Task - Between the line containing "Maastricht-like setting." and the line containing "((1 - \varepsilon_0)" lies a run of lines; give that run again exactly, with both of those lines, and nothing else from the entries below.

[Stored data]
○ ○ ○ ○

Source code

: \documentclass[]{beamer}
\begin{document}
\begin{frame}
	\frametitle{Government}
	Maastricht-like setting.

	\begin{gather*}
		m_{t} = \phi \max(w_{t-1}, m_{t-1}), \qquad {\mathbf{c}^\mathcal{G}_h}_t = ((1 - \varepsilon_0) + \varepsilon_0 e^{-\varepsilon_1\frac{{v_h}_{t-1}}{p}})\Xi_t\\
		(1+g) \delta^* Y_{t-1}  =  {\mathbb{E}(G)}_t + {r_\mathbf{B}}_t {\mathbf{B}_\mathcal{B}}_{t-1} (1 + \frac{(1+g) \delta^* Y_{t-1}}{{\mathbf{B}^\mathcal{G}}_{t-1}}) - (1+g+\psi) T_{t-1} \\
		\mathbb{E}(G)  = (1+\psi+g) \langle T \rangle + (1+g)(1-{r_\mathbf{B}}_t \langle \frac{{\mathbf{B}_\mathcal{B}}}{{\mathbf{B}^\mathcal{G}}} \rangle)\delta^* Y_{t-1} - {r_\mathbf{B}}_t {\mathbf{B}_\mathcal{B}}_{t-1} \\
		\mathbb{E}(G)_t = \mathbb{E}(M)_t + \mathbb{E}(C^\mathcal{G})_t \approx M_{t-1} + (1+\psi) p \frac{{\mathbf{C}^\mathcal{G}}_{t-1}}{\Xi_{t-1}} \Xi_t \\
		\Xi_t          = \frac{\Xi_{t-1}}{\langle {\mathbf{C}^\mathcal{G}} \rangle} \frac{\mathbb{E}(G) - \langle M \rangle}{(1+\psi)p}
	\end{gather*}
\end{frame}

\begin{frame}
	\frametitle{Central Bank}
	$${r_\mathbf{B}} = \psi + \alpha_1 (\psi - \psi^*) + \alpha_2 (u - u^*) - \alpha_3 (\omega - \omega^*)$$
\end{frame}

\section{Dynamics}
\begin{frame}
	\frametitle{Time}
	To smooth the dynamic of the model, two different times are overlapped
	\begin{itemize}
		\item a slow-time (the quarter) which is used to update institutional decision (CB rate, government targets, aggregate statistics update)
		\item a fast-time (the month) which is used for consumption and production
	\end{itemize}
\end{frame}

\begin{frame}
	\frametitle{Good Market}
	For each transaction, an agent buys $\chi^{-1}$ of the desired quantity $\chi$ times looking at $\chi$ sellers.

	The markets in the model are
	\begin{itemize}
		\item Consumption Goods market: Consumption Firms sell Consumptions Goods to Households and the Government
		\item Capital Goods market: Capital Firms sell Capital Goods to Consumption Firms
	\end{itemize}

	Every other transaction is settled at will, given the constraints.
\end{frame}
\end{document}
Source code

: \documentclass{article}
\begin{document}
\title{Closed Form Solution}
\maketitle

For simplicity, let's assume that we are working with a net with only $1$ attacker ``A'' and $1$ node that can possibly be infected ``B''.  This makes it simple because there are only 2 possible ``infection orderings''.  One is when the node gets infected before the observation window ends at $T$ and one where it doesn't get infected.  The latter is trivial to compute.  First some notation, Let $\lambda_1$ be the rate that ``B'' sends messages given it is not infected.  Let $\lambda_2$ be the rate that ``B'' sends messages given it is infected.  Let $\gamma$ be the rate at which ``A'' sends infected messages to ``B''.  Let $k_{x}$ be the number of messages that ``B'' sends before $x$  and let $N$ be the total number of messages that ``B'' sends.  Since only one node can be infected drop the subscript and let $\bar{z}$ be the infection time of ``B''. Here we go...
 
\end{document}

○ ○ ○ ○

Result -
	Maastricht-like setting.

	\begin{gather*}
		m_{t} = \phi \max(w_{t-1}, m_{t-1}), \qquad {\mathbf{c}^\mathcal{G}_h}_t = ((1 - \varepsilon_0) + \varepsilon_0 e^{-\varepsilon_1\frac{{v_h}_{t-1}}{p}})\Xi_t\\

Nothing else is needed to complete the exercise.